Protective effects of sodium ferulate on flap transplantation via anti-inflammatory modulation and oxidative stress inhibition.

Ischemia-reperfusion injury (IRI) has brought attention to flap failure in reconstructive surgery. To improve the prognosis of skin transplantation, we performed experimental IRI by surgical obstruction of blood flow and used sodium ferulate (SF) to prevent IRI in rats. After SF treatment, the morphological and histological changes of the skin flaps were observed by H&E and Masson's trichrome staining. We also detected the expression levels of COX-1, HO-1, and Ki67 by immunohistochemical and western blot analysis.
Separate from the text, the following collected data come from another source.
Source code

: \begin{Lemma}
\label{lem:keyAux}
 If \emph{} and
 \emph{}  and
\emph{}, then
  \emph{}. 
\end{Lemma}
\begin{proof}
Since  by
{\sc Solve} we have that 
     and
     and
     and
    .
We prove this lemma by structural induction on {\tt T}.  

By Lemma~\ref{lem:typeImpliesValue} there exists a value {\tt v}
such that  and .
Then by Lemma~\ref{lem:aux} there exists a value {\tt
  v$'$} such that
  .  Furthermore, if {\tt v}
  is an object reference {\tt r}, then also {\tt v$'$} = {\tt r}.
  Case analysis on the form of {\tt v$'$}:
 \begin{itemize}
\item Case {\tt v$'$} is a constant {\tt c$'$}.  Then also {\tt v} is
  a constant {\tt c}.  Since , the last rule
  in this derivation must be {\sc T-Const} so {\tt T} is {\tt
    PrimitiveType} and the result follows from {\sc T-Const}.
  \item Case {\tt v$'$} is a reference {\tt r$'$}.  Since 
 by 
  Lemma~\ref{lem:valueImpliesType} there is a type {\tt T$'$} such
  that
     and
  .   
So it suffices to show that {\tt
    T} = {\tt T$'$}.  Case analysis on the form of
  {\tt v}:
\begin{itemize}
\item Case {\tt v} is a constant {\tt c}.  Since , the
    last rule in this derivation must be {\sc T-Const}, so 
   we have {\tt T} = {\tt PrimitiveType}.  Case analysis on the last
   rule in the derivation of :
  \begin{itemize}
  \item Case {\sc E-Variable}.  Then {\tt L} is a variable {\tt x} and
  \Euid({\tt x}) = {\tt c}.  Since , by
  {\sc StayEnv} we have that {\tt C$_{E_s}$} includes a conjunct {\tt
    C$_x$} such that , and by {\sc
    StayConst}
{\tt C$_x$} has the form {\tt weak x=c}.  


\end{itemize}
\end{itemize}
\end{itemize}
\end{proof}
Moreover, enzyme-linked immunosorbent assay was used to identify the content of tumor necrosis factor (TNF)-α, myeloperoxidase (MPO), malondialdehyde (MDA), and nitric oxide (NO) in peripheral blood and skin tissue. Compared with the model group, SF treatment significantly improved the recovered flap area (%) and promoted collagen synthesis. Cyclooxygenase-2 (COX-2) expression was significantly inhibited by heme oxygenase-1 (HO-1) induction after SF treatment. Furthermore, SF significantly inhibited the levels of TNF-α in peripheral blood, MPO and MDA in the skin tissue, and the increased synthesis of NO. Our results showed the protective effects of SF on IRI after flap transplantation and we believe that the protective effects of SF was closely related to the alleviation of the inflammatory response and the inhibition of the oxidative stress injury.